(MATERIAL FOR THIS TASK)
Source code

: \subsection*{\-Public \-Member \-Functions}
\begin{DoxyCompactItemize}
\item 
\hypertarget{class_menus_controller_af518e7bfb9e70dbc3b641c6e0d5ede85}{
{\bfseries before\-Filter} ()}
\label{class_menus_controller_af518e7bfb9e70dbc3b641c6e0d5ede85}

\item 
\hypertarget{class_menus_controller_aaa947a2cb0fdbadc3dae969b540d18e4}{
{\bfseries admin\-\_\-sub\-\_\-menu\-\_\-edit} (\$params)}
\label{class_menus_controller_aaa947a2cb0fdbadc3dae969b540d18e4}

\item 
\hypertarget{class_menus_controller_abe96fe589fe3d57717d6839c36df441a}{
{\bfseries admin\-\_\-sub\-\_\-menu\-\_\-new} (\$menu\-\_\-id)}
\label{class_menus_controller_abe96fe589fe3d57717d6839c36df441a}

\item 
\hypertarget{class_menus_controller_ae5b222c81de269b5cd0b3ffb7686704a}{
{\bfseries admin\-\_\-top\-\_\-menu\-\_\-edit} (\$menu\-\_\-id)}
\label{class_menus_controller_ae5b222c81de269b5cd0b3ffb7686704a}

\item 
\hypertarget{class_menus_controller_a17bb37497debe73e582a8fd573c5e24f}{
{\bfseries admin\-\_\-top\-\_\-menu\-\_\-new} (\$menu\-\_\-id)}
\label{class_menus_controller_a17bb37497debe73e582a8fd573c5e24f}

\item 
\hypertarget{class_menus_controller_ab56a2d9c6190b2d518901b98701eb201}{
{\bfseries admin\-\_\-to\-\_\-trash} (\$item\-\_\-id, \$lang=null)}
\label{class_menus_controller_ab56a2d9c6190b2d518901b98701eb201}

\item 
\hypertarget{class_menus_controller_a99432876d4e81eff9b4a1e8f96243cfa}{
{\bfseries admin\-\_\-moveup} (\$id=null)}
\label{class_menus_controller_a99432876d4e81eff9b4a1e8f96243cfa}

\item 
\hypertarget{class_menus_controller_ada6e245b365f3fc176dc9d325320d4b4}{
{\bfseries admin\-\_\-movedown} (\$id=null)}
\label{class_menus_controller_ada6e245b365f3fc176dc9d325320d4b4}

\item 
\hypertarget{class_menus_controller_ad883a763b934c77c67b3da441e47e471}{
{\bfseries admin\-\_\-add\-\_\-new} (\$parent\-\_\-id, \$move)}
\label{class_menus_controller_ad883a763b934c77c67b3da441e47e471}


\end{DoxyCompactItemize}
(End MATERIAL FOR THIS TASK)
- _YOUR TASK_:
Each record above must be restated in full, word for word.

- _SOLUTION TO THIS PROBLEM_:
Source code

: \subsection*{\-Public \-Member \-Functions}
\begin{DoxyCompactItemize}
\item 
\hypertarget{class_menus_controller_af518e7bfb9e70dbc3b641c6e0d5ede85}{
{\bfseries before\-Filter} ()}
\label{class_menus_controller_af518e7bfb9e70dbc3b641c6e0d5ede85}

\item 
\hypertarget{class_menus_controller_aaa947a2cb0fdbadc3dae969b540d18e4}{
{\bfseries admin\-\_\-sub\-\_\-menu\-\_\-edit} (\$params)}
\label{class_menus_controller_aaa947a2cb0fdbadc3dae969b540d18e4}

\item 
\hypertarget{class_menus_controller_abe96fe589fe3d57717d6839c36df441a}{
{\bfseries admin\-\_\-sub\-\_\-menu\-\_\-new} (\$menu\-\_\-id)}
\label{class_menus_controller_abe96fe589fe3d57717d6839c36df441a}

\item 
\hypertarget{class_menus_controller_ae5b222c81de269b5cd0b3ffb7686704a}{
{\bfseries admin\-\_\-top\-\_\-menu\-\_\-edit} (\$menu\-\_\-id)}
\label{class_menus_controller_ae5b222c81de269b5cd0b3ffb7686704a}

\item 
\hypertarget{class_menus_controller_a17bb37497debe73e582a8fd573c5e24f}{
{\bfseries admin\-\_\-top\-\_\-menu\-\_\-new} (\$menu\-\_\-id)}
\label{class_menus_controller_a17bb37497debe73e582a8fd573c5e24f}

\item 
\hypertarget{class_menus_controller_ab56a2d9c6190b2d518901b98701eb201}{
{\bfseries admin\-\_\-to\-\_\-trash} (\$item\-\_\-id, \$lang=null)}
\label{class_menus_controller_ab56a2d9c6190b2d518901b98701eb201}

\item 
\hypertarget{class_menus_controller_a99432876d4e81eff9b4a1e8f96243cfa}{
{\bfseries admin\-\_\-moveup} (\$id=null)}
\label{class_menus_controller_a99432876d4e81eff9b4a1e8f96243cfa}

\item 
\hypertarget{class_menus_controller_ada6e245b365f3fc176dc9d325320d4b4}{
{\bfseries admin\-\_\-movedown} (\$id=null)}
\label{class_menus_controller_ada6e245b365f3fc176dc9d325320d4b4}

\item 
\hypertarget{class_menus_controller_ad883a763b934c77c67b3da441e47e471}{
{\bfseries admin\-\_\-add\-\_\-new} (\$parent\-\_\-id, \$move)}
\label{class_menus_controller_ad883a763b934c77c67b3da441e47e471}


\end{DoxyCompactItemize}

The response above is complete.